Dallas may not be a very interesting place to visit, but it sure is a nice place to live - if you have a lot of money, that is. It is flat, sprawling and largely suburban. The socioeconomic disparity is ludicrious, particularly when you go from the gaudy, garish mansions that barely fit their lots to the poor neighborhoods, like the one where my friend manages a free clinic that serves uninsured people (who, let's be honest, are probably cleaning up after the families and tending the gardens of the former). Though they are thousands of miles apart, Dallas felt eerily similar to Jakarta, not only because of the wealth imbalance but also the pervasive religious and social conservatism.  

I tagged along to lecture one morning with my friend, who is a first-year medical student at UT Southwestern. We arrived a few minutes late and took seats in the back. The professor had already started his presentation, gesturing with a laser pointer at slides that were too crowded with graphics and small print to glean anything useful. During the break my friend gestured at her peers. The Mormons, who essentially comprise the ten percent non-Texas resident portion of the student body, sat in the front row. Behind them were the evangelical Christians. Atheists and liberals were scattered toward the back of the room. 

When I asked her how school was going, she admitted being frustrated by the close-mindedness of her classmates. Despite being born and raised in Dallas, her views are more left-wing and secular. Fortunately, she's found a core group of like-minded students. One of them, who completed her pre-med coursework at UT Austin, recalled how in the first biology lecture, the professor proclaimed, "Here we teach evolution." (This, in the "non-Texan" part of Texas, to a room of young adults - most of whom were destined for the medical field).
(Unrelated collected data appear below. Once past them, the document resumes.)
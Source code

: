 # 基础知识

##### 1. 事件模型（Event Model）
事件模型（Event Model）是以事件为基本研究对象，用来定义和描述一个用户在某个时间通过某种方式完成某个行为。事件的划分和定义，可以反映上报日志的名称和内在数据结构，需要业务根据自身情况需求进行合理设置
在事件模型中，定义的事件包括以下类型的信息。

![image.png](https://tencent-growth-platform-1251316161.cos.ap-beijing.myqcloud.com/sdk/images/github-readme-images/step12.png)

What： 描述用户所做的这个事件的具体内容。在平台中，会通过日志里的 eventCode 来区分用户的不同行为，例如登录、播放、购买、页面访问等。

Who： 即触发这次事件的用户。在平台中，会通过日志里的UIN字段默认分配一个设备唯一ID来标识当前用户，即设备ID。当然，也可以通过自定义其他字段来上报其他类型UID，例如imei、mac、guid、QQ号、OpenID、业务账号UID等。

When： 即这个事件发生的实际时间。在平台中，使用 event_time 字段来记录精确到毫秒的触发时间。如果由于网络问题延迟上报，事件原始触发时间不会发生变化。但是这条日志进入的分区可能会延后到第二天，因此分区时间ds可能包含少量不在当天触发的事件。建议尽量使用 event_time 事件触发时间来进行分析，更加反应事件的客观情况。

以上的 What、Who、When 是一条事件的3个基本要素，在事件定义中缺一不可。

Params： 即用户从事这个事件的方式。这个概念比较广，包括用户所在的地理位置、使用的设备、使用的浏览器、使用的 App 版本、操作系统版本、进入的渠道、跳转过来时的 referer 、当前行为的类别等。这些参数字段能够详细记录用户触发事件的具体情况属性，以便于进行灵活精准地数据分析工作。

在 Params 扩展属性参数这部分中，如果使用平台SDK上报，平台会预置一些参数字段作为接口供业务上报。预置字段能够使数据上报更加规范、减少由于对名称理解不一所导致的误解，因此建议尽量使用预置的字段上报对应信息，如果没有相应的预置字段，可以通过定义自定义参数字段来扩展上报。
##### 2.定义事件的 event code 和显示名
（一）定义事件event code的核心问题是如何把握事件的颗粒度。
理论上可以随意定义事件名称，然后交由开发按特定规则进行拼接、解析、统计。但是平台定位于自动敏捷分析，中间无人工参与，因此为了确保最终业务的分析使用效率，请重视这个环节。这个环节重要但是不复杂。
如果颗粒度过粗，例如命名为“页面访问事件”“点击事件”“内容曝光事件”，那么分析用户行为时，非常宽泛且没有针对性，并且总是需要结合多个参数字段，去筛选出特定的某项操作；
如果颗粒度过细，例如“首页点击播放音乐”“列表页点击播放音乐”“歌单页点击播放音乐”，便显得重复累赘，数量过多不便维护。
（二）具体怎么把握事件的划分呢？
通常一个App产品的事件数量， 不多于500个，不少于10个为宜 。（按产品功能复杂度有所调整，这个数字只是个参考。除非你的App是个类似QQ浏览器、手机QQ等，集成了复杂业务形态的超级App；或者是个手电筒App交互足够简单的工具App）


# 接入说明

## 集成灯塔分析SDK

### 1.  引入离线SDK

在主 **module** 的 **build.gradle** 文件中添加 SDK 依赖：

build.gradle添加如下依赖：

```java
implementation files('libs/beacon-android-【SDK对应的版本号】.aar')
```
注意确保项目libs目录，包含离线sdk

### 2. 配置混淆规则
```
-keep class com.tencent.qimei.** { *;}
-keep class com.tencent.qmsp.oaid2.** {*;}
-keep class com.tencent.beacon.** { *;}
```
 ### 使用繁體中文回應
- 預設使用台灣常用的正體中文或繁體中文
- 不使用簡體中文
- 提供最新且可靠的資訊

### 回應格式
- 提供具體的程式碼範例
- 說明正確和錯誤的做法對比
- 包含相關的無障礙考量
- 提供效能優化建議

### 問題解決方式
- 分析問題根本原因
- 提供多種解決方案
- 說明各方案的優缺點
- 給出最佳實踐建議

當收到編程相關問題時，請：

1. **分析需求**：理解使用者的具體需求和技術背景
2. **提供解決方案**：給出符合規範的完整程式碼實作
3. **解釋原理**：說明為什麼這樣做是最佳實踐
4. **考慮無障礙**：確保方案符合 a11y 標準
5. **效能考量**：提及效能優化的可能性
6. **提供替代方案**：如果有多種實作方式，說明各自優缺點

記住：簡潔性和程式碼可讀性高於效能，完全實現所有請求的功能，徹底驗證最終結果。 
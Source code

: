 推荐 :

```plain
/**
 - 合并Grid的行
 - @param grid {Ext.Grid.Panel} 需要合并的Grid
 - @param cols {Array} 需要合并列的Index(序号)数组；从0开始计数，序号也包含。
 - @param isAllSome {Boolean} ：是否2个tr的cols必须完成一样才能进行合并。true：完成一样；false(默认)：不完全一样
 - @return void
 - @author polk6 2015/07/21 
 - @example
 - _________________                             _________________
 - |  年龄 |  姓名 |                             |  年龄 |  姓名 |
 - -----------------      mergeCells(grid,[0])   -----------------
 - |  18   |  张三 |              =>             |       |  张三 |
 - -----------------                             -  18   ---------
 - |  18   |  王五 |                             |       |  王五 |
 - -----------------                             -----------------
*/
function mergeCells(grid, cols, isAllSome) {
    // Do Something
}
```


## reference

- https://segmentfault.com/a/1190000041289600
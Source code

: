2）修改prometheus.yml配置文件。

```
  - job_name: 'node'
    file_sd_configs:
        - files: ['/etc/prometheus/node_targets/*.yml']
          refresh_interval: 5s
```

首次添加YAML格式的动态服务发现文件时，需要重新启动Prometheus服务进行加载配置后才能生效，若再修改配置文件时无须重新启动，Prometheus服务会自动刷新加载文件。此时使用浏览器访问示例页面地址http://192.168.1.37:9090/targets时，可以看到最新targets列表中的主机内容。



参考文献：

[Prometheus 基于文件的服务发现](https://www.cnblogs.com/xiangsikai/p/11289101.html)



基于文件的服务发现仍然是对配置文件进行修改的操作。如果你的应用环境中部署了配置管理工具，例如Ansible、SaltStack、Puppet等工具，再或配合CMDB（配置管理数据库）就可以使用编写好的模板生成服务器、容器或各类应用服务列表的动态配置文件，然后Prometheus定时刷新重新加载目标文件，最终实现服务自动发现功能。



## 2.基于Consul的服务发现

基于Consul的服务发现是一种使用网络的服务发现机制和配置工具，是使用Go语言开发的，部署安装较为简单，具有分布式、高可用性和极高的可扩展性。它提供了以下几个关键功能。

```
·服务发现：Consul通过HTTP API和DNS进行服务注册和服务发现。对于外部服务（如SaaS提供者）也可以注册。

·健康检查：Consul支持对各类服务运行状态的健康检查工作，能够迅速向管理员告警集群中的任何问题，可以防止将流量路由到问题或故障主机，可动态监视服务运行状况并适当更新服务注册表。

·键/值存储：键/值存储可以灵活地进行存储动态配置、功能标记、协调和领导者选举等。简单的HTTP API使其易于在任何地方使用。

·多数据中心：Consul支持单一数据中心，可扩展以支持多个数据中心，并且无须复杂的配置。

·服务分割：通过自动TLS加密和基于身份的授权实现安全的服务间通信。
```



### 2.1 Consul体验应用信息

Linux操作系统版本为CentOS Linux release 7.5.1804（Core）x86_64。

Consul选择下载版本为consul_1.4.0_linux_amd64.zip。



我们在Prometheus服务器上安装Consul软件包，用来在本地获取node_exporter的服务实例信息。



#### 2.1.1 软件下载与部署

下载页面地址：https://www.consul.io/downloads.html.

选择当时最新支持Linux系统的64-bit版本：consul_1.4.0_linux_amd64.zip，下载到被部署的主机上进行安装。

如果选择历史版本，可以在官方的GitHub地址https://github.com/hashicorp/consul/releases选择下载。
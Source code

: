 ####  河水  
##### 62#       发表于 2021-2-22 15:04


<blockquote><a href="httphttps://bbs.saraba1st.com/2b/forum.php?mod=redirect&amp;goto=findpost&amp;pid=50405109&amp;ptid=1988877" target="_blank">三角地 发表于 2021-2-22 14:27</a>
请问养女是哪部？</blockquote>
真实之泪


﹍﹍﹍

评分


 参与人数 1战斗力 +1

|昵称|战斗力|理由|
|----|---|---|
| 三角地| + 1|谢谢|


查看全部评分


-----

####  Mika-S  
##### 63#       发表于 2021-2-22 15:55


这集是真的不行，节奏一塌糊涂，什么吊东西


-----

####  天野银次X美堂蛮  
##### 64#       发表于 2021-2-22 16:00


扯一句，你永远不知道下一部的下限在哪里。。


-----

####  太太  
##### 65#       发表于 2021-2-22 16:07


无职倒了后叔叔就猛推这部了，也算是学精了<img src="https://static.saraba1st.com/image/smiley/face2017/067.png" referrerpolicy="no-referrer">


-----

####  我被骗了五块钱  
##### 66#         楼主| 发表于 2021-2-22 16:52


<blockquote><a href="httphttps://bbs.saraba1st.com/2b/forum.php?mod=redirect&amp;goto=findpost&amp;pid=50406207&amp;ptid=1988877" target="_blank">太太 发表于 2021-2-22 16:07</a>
It's a bit scary to think that the future of medicine may very well involve physicians who wouldn't treat my gay friends with respect or would refuse to terminate a pregnancy regardless of the circumstances. Science and progress, it seems, can be mutually exclusive. This is not to generalize that all doctors from the South are detrimentally conservative, but the more I learn about the inner workings of medical school, the more critical I'm going to be in choosing my doctors based on where they were educated.